OVER THREE DECADES working around the world in Microfinance, I’ve watched countless women take small loans and use them to launch flourishing businesses and improve the wellbeing of themselves, their families and their wider communities. The reasons why women in the developing world are, and should be, the main recipient of loans is well documented. Women are far better financial agents than their male counterparts: they’re reliable, driven and spend their money in ways that are beneficial to others as well as to themselves. These qualities, which microfinanciers have long celebrated for giving women the ability to transform lives on a community level, are now becoming the defining traits of female business leaders with limitless potential.
It’s hugely rewarding and hugely encouraging, therefore, that in Africa in particular, we’re seeing female entrepreneurs evolve into potential titans of industry. MasterCard’s Index of Women Entrepreneurs has found that in, for example, Uganda and Botswana, women are rising above unfavourable life circumstances to create the sorts of businesses that will drive growth throughout sub-Saharan Africa. But the story doesn’t end there. In Africa––as in many parts of the world––there is a ‘cap’ on female success. Stubborn structural limitations relating to supply chains, support services, and sponsorship among other areas mean that African female entrepreneurs can only go so far; this institutional sexism in many cases condemns talented and industrious female entrepreneurs to remain at subsistence level, unable to make the jump to larger business.
These hurdles can be unsurmountable. The level of bureaucracy involved in gaining approval to manufacture food and beauty products in Nigeria, reports the Guardian, is almost impossible to navigate for someone who is poor, uneducated and has pressing familial responsibilities. In Nigeria as in many parts of sub-Saharan Africa, women are most likely to fit this description. And while FINCA and other institutions have worked, and are working, to provide financial support to women in Africa, a study by the African Development Bank shows the financing gap for women is still above $20 billion.
There is, unfortunately but unsurprisingly, a great deal of societal sexism at play. Brenda Katwesigye, the founder of a Ugandan app that connects users to health centres, medical specialists and ambulance services, told Africa.com that ‘there are many times I have been called a “young girl” or inexperienced, for no valid reason at all.’ This kind of comment is reflective of social norms in the patriarchal societies of sub-Saharan Africa, where men continue to be seen as breadwinners and natural entrepreneurs, and women as caregivers.

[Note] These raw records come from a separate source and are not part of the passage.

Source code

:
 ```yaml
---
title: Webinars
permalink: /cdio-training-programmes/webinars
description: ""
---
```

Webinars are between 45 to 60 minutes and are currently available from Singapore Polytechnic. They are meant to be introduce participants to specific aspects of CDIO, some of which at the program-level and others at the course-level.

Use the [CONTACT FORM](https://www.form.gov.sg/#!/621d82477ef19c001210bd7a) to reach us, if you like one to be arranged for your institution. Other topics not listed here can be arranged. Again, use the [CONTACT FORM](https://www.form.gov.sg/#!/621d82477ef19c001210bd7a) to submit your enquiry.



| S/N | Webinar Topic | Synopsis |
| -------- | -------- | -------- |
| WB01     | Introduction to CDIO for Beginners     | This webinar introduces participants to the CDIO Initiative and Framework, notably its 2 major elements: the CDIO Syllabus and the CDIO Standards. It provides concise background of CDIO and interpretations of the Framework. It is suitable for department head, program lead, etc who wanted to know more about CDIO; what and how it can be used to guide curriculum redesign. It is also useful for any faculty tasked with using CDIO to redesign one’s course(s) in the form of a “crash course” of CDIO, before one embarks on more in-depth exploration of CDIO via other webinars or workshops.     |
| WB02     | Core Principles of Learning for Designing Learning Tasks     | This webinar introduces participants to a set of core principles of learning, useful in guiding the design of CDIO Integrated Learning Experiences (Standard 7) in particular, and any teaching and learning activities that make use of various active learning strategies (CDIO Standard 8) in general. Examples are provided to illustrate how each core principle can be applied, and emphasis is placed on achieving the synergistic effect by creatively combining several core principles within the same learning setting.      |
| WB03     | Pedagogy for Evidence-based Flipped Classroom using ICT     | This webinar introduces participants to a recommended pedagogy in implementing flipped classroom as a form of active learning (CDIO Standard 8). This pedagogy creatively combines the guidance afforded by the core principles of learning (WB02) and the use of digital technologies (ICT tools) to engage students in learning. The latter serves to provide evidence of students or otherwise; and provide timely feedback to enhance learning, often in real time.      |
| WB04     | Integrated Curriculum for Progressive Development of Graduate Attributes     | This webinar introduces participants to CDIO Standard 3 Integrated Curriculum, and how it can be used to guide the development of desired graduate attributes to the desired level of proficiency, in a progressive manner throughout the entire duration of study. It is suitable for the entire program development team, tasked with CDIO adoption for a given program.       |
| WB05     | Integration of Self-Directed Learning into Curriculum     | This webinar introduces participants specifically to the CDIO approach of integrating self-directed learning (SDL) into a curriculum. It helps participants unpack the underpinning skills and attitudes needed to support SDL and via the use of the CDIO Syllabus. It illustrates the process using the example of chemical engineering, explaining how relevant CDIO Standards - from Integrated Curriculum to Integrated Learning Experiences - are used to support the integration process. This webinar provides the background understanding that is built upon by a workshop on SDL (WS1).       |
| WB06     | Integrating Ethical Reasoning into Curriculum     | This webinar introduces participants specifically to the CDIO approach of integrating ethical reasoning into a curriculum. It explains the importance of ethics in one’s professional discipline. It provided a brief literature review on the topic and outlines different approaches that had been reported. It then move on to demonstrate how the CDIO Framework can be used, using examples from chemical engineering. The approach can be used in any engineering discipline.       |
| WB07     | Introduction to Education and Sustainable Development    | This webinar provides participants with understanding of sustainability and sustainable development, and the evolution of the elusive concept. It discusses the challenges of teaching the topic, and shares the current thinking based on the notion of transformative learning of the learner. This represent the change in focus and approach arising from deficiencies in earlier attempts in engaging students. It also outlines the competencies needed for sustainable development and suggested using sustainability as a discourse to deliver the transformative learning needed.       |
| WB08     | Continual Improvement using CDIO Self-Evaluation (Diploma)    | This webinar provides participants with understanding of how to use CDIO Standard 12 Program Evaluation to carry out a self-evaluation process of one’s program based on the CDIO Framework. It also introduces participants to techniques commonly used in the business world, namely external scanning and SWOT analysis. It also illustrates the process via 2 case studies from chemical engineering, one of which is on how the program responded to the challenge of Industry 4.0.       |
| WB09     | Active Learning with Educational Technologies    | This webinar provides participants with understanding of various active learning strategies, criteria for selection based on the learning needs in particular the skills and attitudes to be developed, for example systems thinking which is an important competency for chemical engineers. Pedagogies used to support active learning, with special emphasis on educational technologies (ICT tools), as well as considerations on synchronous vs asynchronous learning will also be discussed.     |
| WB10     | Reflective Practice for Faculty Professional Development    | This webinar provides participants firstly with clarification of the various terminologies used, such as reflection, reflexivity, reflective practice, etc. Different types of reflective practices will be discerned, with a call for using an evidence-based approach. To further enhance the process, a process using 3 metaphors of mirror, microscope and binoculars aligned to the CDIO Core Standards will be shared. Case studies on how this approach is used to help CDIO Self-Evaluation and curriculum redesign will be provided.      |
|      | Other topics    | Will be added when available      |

What is needed now is creation and development of supportive infrastructure so women at every level can pool resources, share best practices and innovate together, as well as the removal of gendered red tape and greater financial inclusion. In order to start businesses, women to be banked and they need capital. Women have limited access to land and other forms of property that might usually serve as collateral for bank loans, are many are engaged only in informal and unsalaried or manual work. In these conditions, millions may be unable to find the stability or raise the money needed to run their own enterprise.
How can this be achieved? Cultural practices are deeply rooted into many parts of African society still, and while financial empowerment can help lead to female empowerment and poverty alleviation, it is not guaranteed to change any longstanding cultural biases towards women or their role in society. To change this, we need to start the change process with people who have disproportionate influence in the organization. We need to look for ways to get people to experience the harsh realities that make change necessary. When I first started out in microfinance, the easiest way to make clear the benefits to a community of empowering women with capital loans, was to show them how much more prosperous their lives had become once the finances were in the women’s hands.
Culture change only happen when people take action. So start there. While articulating a mission and changing company structures are important, it’s often a more successful approach to tackle those sorts of issues after you’ve been able to show people the change you want to see.